*DIRECTIONS*. Report the count of lines containing the word "UInt" in the entries below, and nothing more.
---
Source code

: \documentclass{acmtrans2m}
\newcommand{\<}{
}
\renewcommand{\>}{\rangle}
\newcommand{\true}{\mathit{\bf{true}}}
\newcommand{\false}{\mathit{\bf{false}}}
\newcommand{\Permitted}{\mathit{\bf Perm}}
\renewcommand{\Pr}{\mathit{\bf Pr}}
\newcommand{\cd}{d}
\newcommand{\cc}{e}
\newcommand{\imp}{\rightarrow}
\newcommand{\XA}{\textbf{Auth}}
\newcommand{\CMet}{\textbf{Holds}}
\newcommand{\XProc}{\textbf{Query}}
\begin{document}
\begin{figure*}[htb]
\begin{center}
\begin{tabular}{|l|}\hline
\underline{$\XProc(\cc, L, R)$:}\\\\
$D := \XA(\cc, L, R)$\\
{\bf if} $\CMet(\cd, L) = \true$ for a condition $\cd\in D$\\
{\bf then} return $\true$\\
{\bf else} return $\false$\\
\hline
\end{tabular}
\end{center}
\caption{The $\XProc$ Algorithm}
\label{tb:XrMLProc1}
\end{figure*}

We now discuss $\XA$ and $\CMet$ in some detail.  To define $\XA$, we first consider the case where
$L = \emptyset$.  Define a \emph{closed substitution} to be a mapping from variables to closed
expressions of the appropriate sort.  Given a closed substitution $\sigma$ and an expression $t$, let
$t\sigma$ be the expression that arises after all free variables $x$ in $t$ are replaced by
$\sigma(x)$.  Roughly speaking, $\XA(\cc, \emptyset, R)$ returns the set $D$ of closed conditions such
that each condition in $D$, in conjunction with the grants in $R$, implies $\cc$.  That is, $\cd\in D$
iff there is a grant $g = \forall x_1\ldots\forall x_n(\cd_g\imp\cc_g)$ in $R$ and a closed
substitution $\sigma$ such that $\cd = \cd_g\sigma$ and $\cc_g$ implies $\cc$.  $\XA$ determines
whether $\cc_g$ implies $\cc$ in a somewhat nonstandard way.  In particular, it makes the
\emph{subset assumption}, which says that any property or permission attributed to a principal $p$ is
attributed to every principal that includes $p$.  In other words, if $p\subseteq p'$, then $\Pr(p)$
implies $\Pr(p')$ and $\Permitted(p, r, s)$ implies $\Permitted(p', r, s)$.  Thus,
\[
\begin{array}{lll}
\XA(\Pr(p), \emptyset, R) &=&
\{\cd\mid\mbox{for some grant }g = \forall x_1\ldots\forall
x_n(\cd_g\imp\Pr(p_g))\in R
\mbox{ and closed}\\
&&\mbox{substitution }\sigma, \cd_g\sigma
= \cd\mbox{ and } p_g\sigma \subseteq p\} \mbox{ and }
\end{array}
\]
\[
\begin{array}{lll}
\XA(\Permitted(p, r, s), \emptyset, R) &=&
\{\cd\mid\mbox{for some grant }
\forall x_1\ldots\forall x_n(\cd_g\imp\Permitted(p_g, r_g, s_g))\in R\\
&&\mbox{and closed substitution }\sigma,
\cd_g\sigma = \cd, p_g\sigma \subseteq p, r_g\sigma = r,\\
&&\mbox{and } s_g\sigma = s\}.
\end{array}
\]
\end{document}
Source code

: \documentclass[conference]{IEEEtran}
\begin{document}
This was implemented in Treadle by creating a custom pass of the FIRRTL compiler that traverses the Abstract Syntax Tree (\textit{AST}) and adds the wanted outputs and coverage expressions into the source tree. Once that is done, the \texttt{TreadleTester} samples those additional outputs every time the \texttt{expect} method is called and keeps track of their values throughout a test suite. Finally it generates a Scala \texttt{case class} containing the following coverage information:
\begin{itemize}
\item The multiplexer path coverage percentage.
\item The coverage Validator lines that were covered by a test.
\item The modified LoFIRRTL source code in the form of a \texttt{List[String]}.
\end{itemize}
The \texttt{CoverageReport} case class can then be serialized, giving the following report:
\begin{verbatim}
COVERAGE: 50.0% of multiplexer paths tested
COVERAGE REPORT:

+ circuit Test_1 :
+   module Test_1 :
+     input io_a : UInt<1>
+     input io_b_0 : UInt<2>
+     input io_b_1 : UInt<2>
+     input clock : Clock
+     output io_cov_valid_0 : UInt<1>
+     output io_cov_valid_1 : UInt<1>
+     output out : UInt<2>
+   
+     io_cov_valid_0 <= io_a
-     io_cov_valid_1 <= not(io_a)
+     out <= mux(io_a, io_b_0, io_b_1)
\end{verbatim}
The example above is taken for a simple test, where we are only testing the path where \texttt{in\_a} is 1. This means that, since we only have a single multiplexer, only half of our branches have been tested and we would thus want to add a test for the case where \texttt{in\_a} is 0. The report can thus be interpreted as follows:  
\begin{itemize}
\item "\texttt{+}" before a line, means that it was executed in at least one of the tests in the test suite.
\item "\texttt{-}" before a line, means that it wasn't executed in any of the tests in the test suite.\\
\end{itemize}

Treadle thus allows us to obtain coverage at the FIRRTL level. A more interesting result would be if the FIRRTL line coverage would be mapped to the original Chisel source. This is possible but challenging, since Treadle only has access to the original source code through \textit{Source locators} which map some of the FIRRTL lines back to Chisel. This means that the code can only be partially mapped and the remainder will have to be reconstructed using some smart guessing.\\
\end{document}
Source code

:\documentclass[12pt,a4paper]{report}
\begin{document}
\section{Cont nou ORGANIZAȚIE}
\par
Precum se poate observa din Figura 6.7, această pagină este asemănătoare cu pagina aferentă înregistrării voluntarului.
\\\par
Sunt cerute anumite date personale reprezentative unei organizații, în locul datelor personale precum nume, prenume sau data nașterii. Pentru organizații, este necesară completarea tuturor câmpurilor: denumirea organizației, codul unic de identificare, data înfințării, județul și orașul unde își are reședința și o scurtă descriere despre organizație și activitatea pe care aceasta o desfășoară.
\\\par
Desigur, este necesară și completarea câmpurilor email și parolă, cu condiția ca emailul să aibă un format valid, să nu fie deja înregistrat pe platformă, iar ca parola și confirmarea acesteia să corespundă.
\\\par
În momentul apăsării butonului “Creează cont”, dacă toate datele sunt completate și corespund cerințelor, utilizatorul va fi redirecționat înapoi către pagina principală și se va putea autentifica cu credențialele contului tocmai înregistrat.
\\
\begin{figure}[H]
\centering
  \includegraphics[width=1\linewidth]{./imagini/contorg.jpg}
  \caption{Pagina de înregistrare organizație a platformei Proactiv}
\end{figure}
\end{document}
---
*SOLUTION TO THIS TASK*. 6